Entrambe vanno bene; i palmi verso l'alto favoriscono in genere il ritorno delle spalle indietro e l'apertura del torace, mentre i palmi verso il basso danno una sensazione di maggiore stabilità. Scegli quella che lascia andare le braccia completamente molli.
È un problema se mi addormento durante la posizione?
Per un defaticamento a fine seduta, no, anche se significa che probabilmente avevi bisogno di quel riposo. Se la stai usando tra le serie, accorcia il mantenimento e tieni gli occhi aperti così resti lucido per l'esercizio successivo.
Qual è l'errore più comune nella posizione di riposo sdraiato?
Trattarla come tempo passivo continuando a trattenere tensione: mento sporgente, spalle alzate, mani serrate o piedi spinti. Un rapido scansione dalla testa ai piedi di solito le rivela e le rilascia.

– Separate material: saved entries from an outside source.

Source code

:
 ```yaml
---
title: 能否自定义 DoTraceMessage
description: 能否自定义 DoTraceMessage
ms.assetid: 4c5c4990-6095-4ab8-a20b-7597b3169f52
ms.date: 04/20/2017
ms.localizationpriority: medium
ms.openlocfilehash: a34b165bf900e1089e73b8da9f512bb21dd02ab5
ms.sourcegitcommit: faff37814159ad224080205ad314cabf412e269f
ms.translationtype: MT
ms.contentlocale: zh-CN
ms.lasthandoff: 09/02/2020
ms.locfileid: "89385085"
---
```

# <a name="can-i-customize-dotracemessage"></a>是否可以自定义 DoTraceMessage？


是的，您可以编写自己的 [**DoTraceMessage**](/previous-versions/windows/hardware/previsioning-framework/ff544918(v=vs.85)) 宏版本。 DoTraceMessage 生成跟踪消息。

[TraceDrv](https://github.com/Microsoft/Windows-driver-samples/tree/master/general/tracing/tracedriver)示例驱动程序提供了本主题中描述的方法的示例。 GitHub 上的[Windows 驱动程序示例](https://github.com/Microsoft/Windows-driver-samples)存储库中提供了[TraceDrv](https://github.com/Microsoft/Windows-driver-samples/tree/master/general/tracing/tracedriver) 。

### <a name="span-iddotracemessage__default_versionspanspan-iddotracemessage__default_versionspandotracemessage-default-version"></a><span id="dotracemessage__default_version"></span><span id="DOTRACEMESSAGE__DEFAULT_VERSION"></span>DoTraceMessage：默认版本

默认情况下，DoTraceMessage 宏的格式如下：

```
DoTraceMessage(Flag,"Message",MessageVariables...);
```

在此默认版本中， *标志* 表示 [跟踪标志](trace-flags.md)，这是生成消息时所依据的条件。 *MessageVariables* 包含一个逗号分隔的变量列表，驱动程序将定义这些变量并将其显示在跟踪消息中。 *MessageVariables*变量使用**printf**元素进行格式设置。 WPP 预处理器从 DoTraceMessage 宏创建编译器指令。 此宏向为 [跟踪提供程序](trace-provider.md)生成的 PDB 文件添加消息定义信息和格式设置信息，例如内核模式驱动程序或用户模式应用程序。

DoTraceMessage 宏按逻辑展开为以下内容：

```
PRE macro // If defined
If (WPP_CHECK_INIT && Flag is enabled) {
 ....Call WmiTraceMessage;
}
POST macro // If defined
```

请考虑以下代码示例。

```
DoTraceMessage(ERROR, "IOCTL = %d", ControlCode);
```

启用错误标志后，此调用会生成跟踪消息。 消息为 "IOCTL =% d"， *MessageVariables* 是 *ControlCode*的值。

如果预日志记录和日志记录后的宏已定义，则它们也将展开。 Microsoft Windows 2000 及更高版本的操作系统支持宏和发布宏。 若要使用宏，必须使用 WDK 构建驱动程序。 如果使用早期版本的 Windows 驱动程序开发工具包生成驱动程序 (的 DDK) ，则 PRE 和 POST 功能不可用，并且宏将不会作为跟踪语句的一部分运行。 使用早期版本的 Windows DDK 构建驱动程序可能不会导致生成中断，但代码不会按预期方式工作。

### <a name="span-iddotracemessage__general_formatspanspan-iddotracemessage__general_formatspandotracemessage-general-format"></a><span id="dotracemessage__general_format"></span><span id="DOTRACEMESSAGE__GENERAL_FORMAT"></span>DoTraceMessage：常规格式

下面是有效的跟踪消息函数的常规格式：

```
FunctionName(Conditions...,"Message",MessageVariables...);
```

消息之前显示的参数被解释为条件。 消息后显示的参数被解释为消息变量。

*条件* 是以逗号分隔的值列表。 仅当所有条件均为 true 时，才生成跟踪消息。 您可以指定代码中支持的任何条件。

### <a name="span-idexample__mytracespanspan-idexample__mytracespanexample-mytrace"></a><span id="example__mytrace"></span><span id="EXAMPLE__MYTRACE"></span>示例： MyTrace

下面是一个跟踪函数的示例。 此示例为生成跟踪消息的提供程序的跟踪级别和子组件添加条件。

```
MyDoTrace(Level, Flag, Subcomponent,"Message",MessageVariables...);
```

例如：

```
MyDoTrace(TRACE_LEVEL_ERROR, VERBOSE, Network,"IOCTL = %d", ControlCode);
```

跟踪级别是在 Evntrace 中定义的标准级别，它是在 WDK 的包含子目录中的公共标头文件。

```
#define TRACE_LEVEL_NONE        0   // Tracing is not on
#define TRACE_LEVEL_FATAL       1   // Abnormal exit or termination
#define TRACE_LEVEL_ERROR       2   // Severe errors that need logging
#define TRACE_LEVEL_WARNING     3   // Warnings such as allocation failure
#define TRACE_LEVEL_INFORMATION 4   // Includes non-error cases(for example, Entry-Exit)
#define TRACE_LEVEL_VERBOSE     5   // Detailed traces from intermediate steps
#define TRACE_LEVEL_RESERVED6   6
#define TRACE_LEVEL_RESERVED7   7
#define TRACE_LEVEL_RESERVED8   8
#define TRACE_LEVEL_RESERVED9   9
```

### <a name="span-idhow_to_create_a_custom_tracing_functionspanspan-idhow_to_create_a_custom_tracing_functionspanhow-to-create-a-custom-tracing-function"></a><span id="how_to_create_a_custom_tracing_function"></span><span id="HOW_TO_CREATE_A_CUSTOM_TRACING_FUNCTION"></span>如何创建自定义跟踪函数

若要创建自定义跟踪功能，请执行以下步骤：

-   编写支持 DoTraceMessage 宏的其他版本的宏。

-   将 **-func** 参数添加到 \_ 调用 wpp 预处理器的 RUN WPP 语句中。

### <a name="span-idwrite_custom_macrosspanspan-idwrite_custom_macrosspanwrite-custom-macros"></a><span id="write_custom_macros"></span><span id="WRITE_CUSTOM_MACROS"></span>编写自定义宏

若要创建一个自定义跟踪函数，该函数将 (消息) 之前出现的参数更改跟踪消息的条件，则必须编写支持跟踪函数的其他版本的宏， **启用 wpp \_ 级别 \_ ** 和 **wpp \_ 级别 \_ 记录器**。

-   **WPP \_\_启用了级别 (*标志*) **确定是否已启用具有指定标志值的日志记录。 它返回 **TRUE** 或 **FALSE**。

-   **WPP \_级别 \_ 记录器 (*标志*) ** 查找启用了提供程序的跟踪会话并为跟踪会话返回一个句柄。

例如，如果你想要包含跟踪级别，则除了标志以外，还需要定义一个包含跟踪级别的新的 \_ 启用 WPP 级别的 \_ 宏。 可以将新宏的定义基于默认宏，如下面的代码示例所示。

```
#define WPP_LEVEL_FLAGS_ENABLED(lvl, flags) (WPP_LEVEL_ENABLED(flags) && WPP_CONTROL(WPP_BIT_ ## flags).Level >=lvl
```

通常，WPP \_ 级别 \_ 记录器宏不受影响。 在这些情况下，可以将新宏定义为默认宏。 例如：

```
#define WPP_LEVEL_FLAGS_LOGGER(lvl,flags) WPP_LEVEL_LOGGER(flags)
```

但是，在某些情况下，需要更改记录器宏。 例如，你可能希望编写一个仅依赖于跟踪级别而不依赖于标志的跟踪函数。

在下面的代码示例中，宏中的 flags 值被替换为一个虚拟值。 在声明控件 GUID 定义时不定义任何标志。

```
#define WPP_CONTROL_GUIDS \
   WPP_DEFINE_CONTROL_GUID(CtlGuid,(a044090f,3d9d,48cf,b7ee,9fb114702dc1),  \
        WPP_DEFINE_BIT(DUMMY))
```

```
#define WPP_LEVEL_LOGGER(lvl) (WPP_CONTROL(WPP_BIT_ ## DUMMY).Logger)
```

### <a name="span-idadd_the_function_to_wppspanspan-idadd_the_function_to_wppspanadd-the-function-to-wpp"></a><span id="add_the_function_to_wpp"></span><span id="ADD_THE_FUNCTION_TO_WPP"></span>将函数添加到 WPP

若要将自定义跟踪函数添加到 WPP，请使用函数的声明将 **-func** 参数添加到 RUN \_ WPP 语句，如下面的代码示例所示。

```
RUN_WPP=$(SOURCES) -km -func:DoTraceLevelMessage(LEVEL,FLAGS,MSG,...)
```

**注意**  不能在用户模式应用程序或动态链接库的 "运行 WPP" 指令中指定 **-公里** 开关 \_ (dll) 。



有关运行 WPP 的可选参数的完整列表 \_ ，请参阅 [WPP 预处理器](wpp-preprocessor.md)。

Posso usare la posizione di riposo sdraiato in sostituzione degli stretching?
Complementa lo stretching ma non lo sostituisce, perché non allunga i tessuti. Usala dopo i tuoi allungamenti per lasciare che il corpo si assesti prima di concludere.
Come mi alzo in sicurezza dalla posizione di riposo sdraiato?
Girati su un fianco, fai una pausa di un respiro, poi spingiti verso la posizione seduta con le braccia e alzati lentamente. Sollevarsi direttamente da distesi sulla schiena può risultare brusco e dare vertigini.
Stare disteso sulla schiena è sicuro se avverti fastidio alla zona lombare?
Se la posizione piatta dà fastidio alla zona lombare, piega le ginocchia, metti un cuscino sotto di esse o solleva i polpacci su un supporto. Un fastidio persistente è un motivo per modificare la preparazione o scegliere un riposo in posizione seduta.